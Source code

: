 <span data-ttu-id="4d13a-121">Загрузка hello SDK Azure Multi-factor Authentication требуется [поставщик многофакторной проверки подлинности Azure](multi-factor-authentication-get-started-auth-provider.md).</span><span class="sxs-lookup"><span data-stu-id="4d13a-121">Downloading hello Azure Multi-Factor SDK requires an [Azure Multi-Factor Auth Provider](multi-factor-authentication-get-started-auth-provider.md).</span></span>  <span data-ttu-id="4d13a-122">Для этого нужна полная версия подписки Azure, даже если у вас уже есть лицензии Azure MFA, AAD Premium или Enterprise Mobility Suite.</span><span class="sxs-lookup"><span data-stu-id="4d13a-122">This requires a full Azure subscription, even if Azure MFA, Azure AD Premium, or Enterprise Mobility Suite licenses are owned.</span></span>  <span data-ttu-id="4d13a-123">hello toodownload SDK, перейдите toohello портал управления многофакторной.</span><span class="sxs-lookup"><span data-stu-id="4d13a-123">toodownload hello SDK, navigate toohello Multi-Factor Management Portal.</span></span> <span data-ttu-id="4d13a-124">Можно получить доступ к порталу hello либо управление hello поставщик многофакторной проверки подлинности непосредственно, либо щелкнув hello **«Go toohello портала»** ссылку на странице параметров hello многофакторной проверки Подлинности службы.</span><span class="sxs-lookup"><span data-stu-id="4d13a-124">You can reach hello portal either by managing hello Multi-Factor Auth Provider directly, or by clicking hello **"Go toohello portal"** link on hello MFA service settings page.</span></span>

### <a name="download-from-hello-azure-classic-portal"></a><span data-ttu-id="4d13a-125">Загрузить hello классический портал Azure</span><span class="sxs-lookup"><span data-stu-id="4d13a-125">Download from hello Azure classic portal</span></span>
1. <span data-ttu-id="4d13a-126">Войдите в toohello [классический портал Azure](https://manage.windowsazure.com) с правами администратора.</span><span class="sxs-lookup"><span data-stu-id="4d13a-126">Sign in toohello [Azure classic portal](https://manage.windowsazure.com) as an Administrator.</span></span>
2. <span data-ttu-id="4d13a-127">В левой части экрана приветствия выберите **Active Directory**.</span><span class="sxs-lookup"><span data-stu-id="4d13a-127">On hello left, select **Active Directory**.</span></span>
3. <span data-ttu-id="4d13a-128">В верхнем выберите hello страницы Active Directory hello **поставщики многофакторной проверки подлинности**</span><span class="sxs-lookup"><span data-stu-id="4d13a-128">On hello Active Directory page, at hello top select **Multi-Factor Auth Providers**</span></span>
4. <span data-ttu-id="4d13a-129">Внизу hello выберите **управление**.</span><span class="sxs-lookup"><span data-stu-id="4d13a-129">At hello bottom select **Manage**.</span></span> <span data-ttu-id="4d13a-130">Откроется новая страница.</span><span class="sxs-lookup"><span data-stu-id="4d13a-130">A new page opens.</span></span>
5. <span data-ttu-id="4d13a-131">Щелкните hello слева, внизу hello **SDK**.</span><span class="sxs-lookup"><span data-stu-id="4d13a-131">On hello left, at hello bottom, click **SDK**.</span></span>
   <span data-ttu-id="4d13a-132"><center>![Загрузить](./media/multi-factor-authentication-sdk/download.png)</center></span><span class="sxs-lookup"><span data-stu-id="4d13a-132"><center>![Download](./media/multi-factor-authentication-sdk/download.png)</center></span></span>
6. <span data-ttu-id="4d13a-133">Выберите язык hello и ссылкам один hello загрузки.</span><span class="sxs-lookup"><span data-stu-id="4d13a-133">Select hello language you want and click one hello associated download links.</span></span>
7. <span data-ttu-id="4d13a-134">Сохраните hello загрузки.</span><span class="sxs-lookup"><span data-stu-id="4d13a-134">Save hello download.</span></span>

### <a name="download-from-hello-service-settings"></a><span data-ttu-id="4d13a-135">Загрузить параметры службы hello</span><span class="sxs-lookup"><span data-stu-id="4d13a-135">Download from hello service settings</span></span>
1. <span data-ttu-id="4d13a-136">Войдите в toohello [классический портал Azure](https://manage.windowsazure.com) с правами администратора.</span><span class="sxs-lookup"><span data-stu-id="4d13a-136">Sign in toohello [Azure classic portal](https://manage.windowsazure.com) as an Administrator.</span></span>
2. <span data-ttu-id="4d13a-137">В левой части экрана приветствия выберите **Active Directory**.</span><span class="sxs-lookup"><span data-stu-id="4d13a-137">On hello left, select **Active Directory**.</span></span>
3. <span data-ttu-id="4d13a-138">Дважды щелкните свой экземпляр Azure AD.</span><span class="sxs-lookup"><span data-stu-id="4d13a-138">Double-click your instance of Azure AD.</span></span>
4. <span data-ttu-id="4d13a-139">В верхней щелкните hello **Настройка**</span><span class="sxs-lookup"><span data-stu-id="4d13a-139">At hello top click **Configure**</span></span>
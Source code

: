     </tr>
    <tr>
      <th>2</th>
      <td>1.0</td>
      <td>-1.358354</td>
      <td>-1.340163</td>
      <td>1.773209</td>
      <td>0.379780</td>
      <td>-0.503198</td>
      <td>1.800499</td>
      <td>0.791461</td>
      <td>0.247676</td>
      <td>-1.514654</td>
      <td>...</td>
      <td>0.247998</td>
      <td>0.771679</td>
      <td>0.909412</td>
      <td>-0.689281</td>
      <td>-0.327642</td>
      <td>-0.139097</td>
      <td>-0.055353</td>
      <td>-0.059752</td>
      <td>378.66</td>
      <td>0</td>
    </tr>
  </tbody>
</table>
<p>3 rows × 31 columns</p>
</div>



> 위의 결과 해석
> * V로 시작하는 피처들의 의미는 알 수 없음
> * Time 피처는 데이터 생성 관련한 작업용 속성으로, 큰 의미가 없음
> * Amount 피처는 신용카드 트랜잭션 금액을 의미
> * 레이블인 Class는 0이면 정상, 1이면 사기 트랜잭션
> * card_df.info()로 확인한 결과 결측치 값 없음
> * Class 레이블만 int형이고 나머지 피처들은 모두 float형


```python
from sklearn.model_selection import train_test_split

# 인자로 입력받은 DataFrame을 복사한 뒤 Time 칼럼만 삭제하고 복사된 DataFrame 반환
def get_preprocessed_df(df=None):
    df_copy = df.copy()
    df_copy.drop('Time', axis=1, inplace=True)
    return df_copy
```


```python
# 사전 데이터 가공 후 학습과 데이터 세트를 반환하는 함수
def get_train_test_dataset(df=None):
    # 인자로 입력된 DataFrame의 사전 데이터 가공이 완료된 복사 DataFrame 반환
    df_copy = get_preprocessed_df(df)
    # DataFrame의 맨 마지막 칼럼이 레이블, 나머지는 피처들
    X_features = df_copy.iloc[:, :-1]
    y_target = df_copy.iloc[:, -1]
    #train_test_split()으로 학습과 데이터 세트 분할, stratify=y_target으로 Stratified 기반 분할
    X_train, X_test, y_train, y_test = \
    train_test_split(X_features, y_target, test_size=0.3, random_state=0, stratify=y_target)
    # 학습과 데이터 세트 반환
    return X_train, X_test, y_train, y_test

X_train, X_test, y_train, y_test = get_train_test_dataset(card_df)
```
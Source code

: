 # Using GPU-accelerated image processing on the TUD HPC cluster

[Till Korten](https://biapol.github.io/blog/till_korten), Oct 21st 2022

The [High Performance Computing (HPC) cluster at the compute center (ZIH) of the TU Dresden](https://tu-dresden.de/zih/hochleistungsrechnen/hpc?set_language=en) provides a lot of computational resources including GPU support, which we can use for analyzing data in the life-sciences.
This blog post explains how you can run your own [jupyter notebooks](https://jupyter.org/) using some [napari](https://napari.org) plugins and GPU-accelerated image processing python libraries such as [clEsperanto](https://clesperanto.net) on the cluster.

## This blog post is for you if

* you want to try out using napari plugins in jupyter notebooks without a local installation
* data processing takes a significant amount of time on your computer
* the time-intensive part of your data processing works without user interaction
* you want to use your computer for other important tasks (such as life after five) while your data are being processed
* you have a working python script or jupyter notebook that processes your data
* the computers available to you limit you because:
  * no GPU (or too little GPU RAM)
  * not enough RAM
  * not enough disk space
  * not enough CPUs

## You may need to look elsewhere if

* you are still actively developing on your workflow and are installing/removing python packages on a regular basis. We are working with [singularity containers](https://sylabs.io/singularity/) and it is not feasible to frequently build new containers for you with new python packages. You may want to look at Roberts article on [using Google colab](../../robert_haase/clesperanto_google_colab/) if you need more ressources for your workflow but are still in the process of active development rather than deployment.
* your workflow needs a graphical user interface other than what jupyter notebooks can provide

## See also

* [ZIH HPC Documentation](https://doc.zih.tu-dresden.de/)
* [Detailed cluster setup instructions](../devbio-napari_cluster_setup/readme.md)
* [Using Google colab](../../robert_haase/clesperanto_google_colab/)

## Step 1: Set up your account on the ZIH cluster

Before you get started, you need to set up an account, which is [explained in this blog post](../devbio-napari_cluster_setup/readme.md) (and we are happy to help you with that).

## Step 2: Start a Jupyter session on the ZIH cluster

- [EXERCISE AIM]: Work out how many lines of the listing above include "devbio". Answer with the number and nothing more.

- [REPLY TO THE TASK]: 2